_EXERCISE INPUT:_
=== Begin Enclosure ===
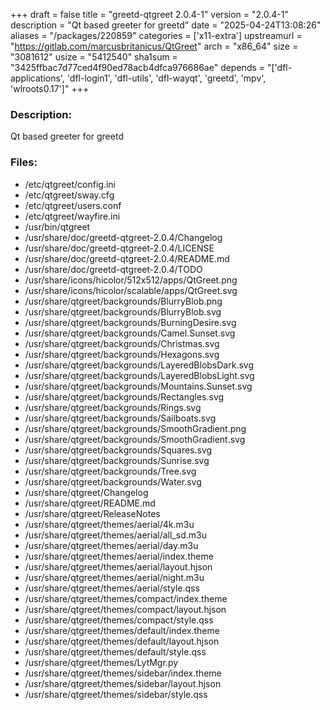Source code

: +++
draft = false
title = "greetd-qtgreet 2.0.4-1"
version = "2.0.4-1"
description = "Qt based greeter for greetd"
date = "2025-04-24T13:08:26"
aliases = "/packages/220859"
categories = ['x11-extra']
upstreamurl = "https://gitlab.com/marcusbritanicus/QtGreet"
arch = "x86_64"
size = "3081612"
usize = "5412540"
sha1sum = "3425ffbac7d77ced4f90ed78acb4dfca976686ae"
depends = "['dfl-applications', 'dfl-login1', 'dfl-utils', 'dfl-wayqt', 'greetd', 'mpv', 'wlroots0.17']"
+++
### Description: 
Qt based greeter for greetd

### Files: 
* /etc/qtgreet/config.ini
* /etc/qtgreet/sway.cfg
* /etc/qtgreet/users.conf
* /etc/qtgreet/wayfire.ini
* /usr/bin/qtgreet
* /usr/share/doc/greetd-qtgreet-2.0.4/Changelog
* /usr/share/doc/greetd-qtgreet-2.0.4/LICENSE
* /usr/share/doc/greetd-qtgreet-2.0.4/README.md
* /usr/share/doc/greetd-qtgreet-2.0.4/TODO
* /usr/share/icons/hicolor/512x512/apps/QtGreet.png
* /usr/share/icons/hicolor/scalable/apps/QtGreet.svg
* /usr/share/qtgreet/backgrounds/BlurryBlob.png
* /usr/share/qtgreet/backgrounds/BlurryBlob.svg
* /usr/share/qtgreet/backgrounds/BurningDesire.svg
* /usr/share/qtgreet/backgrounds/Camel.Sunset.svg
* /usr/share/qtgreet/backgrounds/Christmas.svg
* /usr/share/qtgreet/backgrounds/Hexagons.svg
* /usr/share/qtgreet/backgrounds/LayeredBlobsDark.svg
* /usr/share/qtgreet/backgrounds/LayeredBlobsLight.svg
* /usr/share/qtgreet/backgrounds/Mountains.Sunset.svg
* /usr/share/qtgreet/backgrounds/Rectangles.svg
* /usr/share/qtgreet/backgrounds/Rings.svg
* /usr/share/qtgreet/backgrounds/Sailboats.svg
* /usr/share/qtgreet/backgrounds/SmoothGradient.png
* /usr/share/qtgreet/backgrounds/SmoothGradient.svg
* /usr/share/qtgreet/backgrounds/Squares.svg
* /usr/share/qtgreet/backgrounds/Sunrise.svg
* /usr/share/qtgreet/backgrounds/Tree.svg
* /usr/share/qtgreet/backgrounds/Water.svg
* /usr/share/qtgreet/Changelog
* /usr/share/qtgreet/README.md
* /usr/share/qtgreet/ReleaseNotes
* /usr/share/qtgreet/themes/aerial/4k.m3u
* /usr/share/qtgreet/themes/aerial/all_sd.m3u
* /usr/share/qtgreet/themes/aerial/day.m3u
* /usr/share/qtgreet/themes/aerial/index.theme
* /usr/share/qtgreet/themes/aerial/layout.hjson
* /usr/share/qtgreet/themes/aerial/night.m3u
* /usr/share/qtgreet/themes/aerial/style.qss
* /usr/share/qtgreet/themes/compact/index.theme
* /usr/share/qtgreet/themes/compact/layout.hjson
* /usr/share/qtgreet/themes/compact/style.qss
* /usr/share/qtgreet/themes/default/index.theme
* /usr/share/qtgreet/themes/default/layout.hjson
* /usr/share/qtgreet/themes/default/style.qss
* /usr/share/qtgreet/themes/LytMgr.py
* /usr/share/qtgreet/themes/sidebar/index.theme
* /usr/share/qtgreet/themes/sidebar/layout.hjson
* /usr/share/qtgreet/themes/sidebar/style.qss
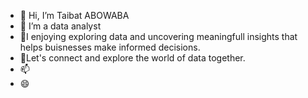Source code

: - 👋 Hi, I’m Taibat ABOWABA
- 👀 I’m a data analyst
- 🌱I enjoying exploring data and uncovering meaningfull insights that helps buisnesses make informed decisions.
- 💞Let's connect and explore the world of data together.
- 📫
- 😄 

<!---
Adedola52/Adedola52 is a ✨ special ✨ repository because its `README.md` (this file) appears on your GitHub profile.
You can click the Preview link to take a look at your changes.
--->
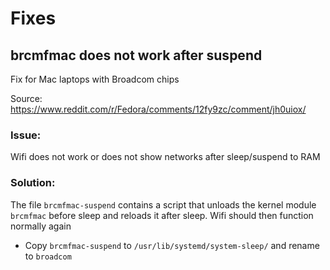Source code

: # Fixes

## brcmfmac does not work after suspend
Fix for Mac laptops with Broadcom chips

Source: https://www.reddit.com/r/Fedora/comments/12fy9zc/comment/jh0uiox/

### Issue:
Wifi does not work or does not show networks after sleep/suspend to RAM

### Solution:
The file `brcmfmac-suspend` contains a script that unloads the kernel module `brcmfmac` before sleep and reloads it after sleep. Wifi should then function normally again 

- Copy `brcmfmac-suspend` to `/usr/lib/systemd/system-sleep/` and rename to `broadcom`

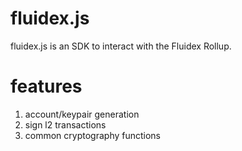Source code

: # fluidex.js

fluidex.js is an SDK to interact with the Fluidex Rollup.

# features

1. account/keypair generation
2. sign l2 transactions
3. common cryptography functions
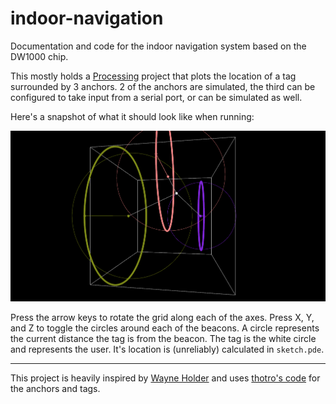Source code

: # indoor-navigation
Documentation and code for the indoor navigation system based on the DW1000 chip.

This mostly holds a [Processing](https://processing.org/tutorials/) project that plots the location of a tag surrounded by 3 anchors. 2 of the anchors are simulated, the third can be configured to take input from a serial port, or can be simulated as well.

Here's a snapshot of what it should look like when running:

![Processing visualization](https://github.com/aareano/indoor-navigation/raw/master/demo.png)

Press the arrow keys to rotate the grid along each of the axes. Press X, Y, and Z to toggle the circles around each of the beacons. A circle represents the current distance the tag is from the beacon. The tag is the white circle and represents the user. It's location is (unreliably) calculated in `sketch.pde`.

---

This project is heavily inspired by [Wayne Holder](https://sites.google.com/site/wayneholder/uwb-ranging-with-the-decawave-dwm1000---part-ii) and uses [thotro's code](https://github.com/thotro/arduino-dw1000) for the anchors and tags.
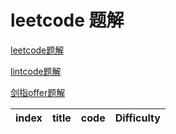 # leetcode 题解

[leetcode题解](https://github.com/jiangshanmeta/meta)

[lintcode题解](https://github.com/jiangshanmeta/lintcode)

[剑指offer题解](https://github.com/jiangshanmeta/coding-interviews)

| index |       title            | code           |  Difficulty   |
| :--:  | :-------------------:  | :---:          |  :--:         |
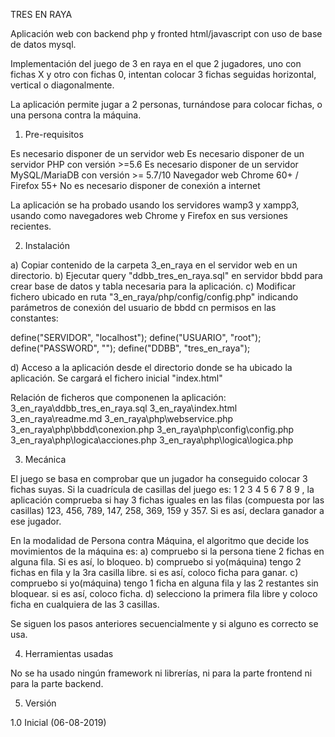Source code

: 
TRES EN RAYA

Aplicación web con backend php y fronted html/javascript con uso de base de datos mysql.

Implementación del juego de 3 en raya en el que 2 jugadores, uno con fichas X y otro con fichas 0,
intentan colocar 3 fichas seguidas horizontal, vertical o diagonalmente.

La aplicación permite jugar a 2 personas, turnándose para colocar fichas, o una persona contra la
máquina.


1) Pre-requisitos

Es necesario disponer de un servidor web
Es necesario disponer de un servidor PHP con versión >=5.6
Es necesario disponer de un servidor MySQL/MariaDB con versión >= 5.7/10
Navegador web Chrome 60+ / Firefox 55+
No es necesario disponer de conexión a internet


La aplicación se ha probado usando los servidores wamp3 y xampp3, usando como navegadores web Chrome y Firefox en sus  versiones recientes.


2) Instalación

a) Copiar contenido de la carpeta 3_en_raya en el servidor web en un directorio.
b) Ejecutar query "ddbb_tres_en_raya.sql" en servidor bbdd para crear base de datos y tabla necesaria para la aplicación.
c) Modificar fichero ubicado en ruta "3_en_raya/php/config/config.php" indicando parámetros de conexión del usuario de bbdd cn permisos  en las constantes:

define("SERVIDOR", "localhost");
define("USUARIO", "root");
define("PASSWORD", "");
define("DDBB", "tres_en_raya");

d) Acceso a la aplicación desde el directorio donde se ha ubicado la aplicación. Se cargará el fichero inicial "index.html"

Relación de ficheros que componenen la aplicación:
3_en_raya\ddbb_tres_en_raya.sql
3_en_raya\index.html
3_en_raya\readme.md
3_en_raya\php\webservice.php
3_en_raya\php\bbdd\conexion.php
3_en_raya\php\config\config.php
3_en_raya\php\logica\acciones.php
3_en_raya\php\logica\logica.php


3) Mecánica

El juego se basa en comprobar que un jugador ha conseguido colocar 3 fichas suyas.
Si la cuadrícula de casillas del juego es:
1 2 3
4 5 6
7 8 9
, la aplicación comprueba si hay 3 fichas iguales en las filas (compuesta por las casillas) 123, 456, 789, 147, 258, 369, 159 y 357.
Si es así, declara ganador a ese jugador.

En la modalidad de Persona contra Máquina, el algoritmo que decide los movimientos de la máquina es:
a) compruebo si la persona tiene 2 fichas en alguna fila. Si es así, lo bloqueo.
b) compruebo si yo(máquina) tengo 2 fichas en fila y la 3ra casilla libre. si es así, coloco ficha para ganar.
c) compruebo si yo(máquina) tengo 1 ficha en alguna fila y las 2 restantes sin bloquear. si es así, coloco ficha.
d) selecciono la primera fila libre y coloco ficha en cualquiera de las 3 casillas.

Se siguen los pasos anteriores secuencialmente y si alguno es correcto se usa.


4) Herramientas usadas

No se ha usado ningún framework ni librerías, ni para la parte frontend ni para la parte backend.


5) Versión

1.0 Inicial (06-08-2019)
=== End Enclosure ===
_ABOUT THIS EXERCISE:_ In the data above, find the line containing "fluidex.js is an" and the line containing "This mostly holds". Repeat those two lines and everything between them exactly, minus the pictures.

_ANSWER FOR THIS EXERCISE:_
fluidex.js is an SDK to interact with the Fluidex Rollup.

# features

1. account/keypair generation
2. sign l2 transactions
3. common cryptography functions
Source code

: # indoor-navigation
Documentation and code for the indoor navigation system based on the DW1000 chip.

This mostly holds a [Processing](https://processing.org/tutorials/) project that plots the location of a tag surrounded by 3 anchors. 2 of the anchors are simulated, the third can be configured to take input from a serial port, or can be simulated as well.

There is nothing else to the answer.